Overall, I think that the system adopted for Marathon number one has the advantage of being simple, and could be adopted again without variation if only the organizers will avoid to use puzzles with a remarkable difference in difficulty, such as the Samurai Sudoku. If a new system has to be adopted, a calculation based on a bonus threshold of minimum 5 or 6 times the time of the best solver can be an improvement and could allow to use puzzles of different level of difficulty, but I am convinced that very difficult puzzles requiring the average solver much more than an hour to be solved, should be avoided for practical reasons.

Excel Analysis : http://logicmastersindia.com/M201201P/MarathonSolvingTimes_forcolin...

@ 2012-02-02 8:38 AM (#6572 - in reply to #6571) (#6572) Top

debmohanty

Posts: 1869

Country : India

debmohanty posted @ 2012-02-02 8:38 AM

Stefano,

Thanks for the details analysis and many insights. The %bonus per puzzle is indeed useful information.

1) About Braille Word Search - Yes, this puzzle was marked as AVERAGE difficulty. For some reason, this puzzle looked scary (to me, and I guess many others). As you can see this puzzle has least number of submissions, even compared to Graffiti which was uploaded 48 hours later.

2) About Samurai - A lot has been said in the forum about this puzzle. All I can repeat that it was a bad choice. It is doubly bad considering that I insisted all authors to make puzzles with 12-18 minutes target time for top solvers for each puzzle.
The low percentage for Kakuro is not really surprising. This is the only classic-Nikoli puzzle and we know that some players are extremely fast in those. (That is also the reason we had exactly 1 classic-Nikoli puzzle)

3) About 5XN or 6XN bonus system - This is really innovative. If the puzzle difficulties are varying a lot, we might have to follow something similar.
But as you mentioned, if there were no Samurai, there is little need for changing the current bonus system. The current bonus system has 2 major benefits
a) it is extremely simple
b) the target for each puzzle is published and is well known

So, in future marathons, we would first make sure that there are no Samurai like puzzles. That solves majority of the problems. It will be impossible to make all puzzles of similar difficulty. But as long as there is no puzzle extremely difficult, we should be ok.

There other points are
1) whether it is fair to compare scores by just adding up individual puzzle times of varying difficulties
2) whether ranks in individual puzzle should be given any importance (like LMI Ratings)
I think this post from motris briefs about these two, but it does not have specific formula.
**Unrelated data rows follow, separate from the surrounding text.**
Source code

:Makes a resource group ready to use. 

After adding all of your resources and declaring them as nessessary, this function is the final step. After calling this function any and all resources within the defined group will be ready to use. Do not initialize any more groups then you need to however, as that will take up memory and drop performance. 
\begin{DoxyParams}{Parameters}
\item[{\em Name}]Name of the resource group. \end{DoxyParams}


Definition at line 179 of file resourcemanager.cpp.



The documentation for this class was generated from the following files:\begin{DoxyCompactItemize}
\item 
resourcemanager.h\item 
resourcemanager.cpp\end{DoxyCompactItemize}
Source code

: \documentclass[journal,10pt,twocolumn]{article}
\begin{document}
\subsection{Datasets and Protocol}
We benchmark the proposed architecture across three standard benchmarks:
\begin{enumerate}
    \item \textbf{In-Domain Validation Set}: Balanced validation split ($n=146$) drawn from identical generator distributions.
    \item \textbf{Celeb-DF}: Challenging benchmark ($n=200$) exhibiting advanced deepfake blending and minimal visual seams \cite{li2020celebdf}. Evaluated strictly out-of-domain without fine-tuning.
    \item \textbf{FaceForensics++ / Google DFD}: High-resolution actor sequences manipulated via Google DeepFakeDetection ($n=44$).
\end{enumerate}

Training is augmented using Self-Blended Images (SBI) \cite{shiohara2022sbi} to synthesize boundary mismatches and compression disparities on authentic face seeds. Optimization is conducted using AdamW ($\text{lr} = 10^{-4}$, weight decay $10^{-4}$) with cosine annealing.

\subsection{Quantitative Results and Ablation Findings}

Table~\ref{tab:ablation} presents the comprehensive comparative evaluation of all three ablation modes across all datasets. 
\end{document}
Thanks once again for your analysis and your suggestions to improve everything that we should.

@ 2012-02-02 9:50 AM (#6575 - in reply to #6571) (#6575) Top

motris

Posts: 199

Country : United States

motris posted @ 2012-02-02 9:50 AM

This is incredible data and I'm glad to finally have something like this in hand. I'm not sure what Stefano is trying to optimize (uniformity of percent achieving bonus? - is this really the relevant parameter?) and I haven't had time to dive too deep into the info myself. But I think the most fascinating graphs so far are just looking at the trends in time for each puzzle across the top 100 solvers and seeing how using the "nth solver" at any point is a good measure of the relative ranking of a puzzle's difficulty.
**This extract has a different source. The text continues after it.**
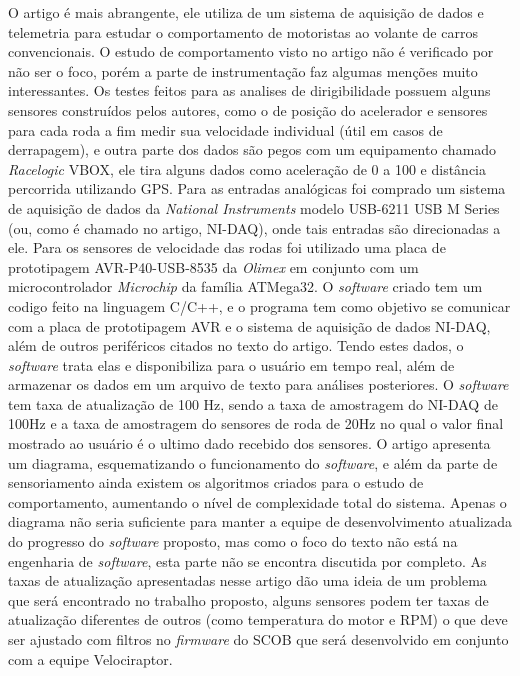 O artigo \cite{racecarInstrumentationFor2012} é mais abrangente, ele utiliza de um sistema de aquisição de dados e telemetria para estudar o comportamento de motoristas ao volante de carros convencionais. O estudo de comportamento visto no artigo não é verificado por não ser o foco, porém a parte de instrumentação faz algumas menções muito interessantes. Os testes feitos para as analises de dirigibilidade possuem alguns sensores construídos pelos autores, como o de posição do acelerador e sensores para cada roda a fim medir sua velocidade individual (útil em casos de derrapagem), e outra parte dos dados são pegos com um equipamento chamado \textit{Racelogic} VBOX, ele tira alguns dados como aceleração de 0 a 100 e distância percorrida utilizando GPS. Para as entradas analógicas foi comprado um sistema de aquisição de dados da \textit{National Instruments} modelo USB-6211 USB M Series (ou, como é chamado no artigo, NI-DAQ), onde tais entradas são direcionadas a ele. Para os sensores de velocidade das rodas foi utilizado uma placa de prototipagem AVR-P40-USB-8535 da \textit{Olimex} em conjunto com um microcontrolador \textit{Microchip} da família ATMega32. O \textit{software} criado tem um codigo feito na linguagem C/C++, e o programa tem como objetivo se comunicar com a placa de prototipagem AVR e o sistema de aquisição de dados NI-DAQ, além de outros periféricos citados no texto do artigo. Tendo estes dados, o \textit{software} trata elas e disponibiliza para o usuário em tempo real, além de armazenar os dados em um arquivo de texto para análises posteriores. O \textit{software} tem taxa de atualização de 100 Hz, sendo a taxa de amostragem do NI-DAQ de 100Hz e a taxa de amostragem do sensores de roda de 20Hz no qual o valor final mostrado ao usuário é o ultimo dado recebido dos sensores. O artigo apresenta um diagrama, esquematizando o funcionamento do \textit{software}, e além da parte de sensoriamento ainda existem os algoritmos criados para o estudo de comportamento, aumentando o nível de complexidade total do sistema. Apenas o diagrama não seria suficiente para manter a equipe de desenvolvimento atualizada do progresso do \textit{software} proposto, mas como o foco do texto não está na engenharia de \textit{software}, esta parte não se encontra discutida por completo. As taxas de atualização apresentadas nesse artigo dão uma ideia de um problema que será encontrado no trabalho proposto, alguns sensores podem ter taxas de atualização diferentes de outros (como temperatura do motor e RPM) o que deve ser ajustado com filtros no \textit{firmware} do SCOB que será desenvolvido em conjunto com a equipe Velociraptor.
I've linked to two images, one with a view of the whole test and one with just a view of the first hour which cuts Pentomino, Kakuro, and Samurai from the top 100 solver graph but gives a much better picture of the other puzzles. I think the data establishes a clear order of Tapa < Loop The Loop < Braille/Small Regions < Diff Neighbors/Graffiti < Black and White Loop < Pentomino/Kakuro < Samurai.

Notice that top time is probably the worst of the 100 choices for ranking the difficulty of the puzzles (and therefore the worst to use to normalize by multiplication or other means). Looking at the 10th solver (95th percentile) seems much better though. The top time suggests Pentomino is slightly easier than Black and White Loop. The 10th place (or any spot from 10-100) shows it is a 20-25% harder puzzle than the Black and White Loop for the vast majority of solvers.
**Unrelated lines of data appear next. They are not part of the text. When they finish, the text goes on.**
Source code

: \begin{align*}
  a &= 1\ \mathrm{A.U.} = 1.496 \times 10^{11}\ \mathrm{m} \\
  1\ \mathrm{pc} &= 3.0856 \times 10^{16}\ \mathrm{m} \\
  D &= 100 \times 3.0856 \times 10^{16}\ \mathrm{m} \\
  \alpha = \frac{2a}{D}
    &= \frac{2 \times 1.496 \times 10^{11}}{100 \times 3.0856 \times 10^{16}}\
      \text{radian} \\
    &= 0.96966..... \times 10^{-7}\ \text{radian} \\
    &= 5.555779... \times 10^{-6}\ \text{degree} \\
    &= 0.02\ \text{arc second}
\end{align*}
These graphs also show me good characteristics to fit to either a rank-based or a normalized scoring model to get all the puzzles back on par with each other. The linear nature actually suggests rank may be best, with perhaps 150 to the top solver, 149 to the second, down to 100 for the 51st and later. For only Samurai, which we agree is too hard, would this system break down at one hour. But I do think you need to treat Kakuro and Pentomino differently from the easiest 6, and maybe even Black and White Loop as well. I disagree that only Samurai was an outlier on this test, and I'll let these graphs speak for themselves on that point.

Edited by motris 2012-02-02 10:14 AM

(top100.png)

(top100-zoom.png)

Attachments
----------------

top100.png (60KB - 0 downloads)
Attachments

top100-zoom.png (87KB - 1 downloads)

@ 2012-02-02 5:20 PM (#6578 - in reply to #6575) (#6578) Top

Realshaggy

Posts: 69

Country : Germany

Realshaggy posted @ 2012-02-02 5:20 PM

First of all thank you for the nice contest.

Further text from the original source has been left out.